チョンさんは「金を払って生活する場所に駐車できないとはどういうことだ。区庁に訴えるぞ」と抗議したが、オーナーは「EVから火が出て他の車に燃え移ったら責任が取れるのか?」と譲らなかった。そのためチョンさんは自宅から500メートル離れた月決め駐車場を毎月13万ウォン(約1万4000円)払って利用しているという。このオフィステル管理人はEVを所有する住民の抗議に耐えられなくなり今月退職した。

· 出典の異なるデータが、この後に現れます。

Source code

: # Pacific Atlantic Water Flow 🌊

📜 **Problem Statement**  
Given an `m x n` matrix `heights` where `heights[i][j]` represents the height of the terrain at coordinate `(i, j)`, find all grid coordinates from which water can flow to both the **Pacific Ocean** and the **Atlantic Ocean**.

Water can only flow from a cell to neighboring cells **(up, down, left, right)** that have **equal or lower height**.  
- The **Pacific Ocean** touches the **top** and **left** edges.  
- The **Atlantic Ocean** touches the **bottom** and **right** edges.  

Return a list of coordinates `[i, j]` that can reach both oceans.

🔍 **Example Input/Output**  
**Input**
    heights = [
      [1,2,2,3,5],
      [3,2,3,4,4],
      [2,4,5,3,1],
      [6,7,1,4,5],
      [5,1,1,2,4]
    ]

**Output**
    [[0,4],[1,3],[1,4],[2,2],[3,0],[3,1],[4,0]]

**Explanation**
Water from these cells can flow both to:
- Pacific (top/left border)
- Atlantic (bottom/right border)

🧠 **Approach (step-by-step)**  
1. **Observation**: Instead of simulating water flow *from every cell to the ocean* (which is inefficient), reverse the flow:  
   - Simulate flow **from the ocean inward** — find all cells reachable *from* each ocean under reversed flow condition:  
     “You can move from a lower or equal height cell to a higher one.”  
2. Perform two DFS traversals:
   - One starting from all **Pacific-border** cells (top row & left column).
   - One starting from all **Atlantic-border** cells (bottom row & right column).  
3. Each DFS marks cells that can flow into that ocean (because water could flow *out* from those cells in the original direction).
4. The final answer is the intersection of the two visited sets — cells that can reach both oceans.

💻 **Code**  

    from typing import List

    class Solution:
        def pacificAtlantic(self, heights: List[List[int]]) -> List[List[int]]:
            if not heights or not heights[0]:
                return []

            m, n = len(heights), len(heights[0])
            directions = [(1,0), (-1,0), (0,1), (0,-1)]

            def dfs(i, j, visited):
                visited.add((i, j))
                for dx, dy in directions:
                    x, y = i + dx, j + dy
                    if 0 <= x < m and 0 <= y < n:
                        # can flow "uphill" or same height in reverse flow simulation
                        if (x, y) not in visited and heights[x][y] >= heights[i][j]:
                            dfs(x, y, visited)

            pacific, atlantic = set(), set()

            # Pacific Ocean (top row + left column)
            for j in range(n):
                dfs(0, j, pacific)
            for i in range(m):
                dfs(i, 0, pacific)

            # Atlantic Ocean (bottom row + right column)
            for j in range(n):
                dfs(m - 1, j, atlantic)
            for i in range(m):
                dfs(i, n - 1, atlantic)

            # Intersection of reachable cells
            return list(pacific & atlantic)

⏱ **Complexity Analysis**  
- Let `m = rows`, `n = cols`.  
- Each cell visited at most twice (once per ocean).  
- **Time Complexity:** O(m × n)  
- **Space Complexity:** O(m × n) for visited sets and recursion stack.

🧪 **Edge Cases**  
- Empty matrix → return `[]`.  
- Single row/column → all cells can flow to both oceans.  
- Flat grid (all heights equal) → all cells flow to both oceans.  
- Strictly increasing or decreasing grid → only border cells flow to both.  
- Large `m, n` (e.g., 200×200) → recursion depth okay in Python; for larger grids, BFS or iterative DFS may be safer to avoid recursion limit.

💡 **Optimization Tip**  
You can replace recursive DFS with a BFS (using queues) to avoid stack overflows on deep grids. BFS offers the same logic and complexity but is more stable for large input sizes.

「火災へのリスク」を理由にEVの駐車を禁止する駐車場が増加している。本紙がソウル市瑞草区の江南駅や麻浦区の弘大入り口駅周辺の駐車場45カ所を調べたところ、約90%(40カ所)でEVの駐車を禁止していた。昨年8月に仁川市内の地下駐車場でベンツEVから火災が発生した事故をはじめ、昨年10月に京畿道安城市、今年4月には釜山市など、全国でEV火災が相次いだためだ。EV火災は火の手が一気に上昇し周囲に広がるため、特にタワー式駐車場では大規模火災につながりかねない。そのためこれらの駐車場の多くは入り口に「EVお断り」などの貼り紙が貼られてあった。全国各地で「金を払うと言っているのに、なぜ駐車する権利を奪うのか」と主張するEVドライバーと「火事が起こったら責任を取れるのか」と反論する駐車場管理人が激しく対立している。
「おいおい、EVは駄目だ。駄目!」26日午後3時、ソウル市瑞草区のある商業ビル駐車場に1台のテスラが入ろうとすると、駐車場管理人の70歳男性が大声で叫んだ。窓から顔を出したドライバーは残念そうな顔でUターンして立ち去った。このドライバーは10分ほど周囲の駐車場を探したが、結局駐車できず他へ行ってしまった。
隣の狭い道路には1台のEVが歩道に半分乗り上げた状態で駐車していた。周辺の立体駐車場は全て「EVお断り」のため、駐車場管理人が一時席を外した隙にそっと車を止めていったのだ。歩道前の立体駐車場管理人はため息をつきながら「こんな形で車を置いて、用事を済ませてから戻るドライバーが最近多くなった」と語る。オフィステルやマンションはもちろん、商業ビルや病院などでもEV駐車が断られるため、地下の充電スタンドが利用できないケースも多いという。